Among the entries that follow, count the lines that contain the word "node" and say how many there are, writing nothing else.

§

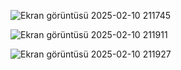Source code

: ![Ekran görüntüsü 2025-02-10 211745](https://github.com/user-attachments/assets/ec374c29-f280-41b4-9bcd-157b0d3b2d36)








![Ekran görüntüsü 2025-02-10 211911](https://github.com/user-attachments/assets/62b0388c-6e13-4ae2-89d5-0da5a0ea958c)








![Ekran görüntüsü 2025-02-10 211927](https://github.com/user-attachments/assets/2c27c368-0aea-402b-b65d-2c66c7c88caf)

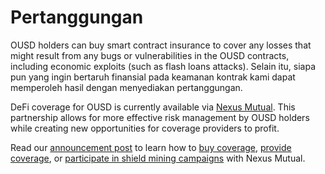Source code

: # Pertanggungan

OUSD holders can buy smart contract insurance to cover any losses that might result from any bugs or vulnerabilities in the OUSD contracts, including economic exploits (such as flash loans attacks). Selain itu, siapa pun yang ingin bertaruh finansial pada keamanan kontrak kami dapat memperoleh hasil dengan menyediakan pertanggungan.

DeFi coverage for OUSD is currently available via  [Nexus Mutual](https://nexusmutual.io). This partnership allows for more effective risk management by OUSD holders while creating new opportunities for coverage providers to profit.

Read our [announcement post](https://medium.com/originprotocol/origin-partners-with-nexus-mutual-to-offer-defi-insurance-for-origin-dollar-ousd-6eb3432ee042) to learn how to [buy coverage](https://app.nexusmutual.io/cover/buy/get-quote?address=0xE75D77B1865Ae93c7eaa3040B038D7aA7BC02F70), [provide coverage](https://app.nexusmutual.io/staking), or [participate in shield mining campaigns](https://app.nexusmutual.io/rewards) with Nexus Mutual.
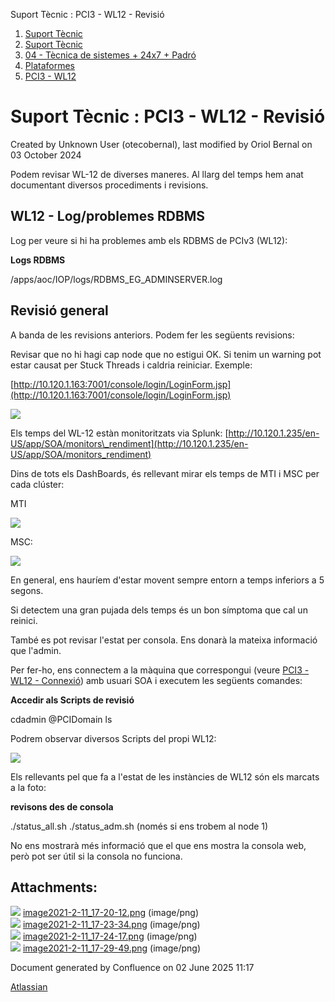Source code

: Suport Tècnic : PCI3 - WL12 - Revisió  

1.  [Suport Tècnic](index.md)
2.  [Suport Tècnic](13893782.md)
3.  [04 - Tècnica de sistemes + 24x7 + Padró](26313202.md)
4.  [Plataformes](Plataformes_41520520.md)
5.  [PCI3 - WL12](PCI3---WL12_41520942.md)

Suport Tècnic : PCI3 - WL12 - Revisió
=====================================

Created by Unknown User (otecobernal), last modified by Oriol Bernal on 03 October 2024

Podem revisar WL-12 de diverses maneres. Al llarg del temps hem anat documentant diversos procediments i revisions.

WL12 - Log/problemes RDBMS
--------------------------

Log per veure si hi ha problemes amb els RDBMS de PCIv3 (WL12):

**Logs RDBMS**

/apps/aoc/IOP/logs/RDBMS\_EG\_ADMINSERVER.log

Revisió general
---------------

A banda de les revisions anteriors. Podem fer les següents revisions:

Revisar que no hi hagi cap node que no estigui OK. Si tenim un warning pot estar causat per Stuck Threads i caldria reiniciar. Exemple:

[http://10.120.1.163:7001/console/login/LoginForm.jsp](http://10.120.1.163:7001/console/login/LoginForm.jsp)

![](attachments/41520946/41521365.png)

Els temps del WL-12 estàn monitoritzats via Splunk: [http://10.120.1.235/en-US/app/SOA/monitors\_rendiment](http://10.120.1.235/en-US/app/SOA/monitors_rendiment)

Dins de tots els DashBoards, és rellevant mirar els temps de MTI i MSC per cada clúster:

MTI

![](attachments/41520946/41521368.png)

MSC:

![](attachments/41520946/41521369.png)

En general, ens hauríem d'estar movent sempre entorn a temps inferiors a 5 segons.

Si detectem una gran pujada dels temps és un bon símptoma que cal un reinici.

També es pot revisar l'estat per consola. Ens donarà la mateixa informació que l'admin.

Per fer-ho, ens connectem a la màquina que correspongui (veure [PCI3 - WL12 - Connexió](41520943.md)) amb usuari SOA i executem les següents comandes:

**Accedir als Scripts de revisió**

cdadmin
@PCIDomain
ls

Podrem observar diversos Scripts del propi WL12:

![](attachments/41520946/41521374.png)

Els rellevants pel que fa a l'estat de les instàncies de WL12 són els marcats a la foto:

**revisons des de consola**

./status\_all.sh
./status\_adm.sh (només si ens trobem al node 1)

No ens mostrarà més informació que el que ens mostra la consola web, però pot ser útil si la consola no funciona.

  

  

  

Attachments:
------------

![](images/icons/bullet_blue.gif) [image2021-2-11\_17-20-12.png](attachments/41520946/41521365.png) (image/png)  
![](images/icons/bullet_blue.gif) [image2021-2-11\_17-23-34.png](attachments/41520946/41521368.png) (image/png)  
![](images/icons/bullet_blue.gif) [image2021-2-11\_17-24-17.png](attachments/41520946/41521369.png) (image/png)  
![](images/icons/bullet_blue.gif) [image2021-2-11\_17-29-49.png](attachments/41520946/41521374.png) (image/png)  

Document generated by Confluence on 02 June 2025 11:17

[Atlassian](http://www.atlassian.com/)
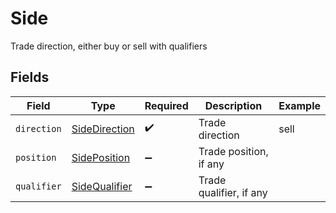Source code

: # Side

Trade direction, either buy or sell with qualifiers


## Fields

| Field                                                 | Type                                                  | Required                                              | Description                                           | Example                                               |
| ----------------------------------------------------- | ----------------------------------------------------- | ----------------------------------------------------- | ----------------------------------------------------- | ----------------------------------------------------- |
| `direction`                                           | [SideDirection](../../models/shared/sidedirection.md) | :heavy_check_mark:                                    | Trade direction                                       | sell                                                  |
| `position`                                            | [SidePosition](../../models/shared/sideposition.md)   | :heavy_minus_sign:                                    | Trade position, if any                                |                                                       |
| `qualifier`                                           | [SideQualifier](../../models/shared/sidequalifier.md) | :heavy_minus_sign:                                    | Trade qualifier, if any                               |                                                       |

§

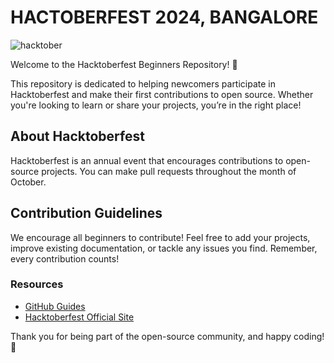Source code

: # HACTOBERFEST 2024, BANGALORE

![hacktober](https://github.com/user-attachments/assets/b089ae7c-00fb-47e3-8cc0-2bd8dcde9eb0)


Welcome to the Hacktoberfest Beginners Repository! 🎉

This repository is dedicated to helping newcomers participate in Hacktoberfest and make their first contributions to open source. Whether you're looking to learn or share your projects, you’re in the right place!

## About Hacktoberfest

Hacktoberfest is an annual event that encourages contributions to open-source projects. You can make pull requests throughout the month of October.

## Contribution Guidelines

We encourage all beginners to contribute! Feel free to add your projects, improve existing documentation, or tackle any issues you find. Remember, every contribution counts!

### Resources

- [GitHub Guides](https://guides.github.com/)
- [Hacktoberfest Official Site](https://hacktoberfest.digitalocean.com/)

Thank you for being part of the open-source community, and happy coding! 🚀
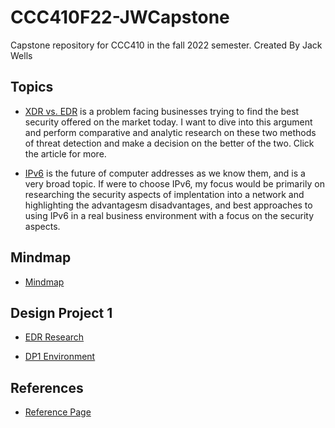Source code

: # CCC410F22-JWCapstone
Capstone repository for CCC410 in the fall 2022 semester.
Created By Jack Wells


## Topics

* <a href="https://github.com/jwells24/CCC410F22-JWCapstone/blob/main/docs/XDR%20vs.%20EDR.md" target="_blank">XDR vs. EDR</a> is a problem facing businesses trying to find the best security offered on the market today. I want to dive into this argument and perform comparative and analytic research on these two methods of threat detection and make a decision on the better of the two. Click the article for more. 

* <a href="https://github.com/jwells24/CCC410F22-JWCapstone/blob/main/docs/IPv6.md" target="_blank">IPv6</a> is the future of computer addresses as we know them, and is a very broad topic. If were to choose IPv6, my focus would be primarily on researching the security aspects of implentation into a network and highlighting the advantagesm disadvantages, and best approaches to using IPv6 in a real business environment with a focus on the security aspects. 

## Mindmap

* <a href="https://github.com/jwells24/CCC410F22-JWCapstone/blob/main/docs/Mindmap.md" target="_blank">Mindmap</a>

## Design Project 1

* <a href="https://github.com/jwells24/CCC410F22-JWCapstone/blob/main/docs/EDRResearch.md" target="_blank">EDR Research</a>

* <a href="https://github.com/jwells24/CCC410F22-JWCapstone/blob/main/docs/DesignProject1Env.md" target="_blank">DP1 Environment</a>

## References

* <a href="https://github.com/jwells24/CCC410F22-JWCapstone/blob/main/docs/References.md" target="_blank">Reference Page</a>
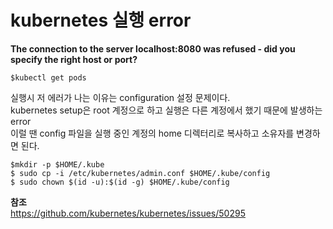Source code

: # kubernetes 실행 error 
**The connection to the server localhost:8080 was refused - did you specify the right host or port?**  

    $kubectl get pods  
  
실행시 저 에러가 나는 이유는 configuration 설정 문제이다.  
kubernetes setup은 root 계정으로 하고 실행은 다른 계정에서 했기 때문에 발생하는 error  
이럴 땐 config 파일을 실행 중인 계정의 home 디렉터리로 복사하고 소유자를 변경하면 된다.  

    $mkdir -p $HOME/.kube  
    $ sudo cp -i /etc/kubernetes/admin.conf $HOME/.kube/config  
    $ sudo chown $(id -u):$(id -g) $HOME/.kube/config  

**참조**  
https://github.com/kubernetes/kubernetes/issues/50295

§

RESULT OF THE TASK:
2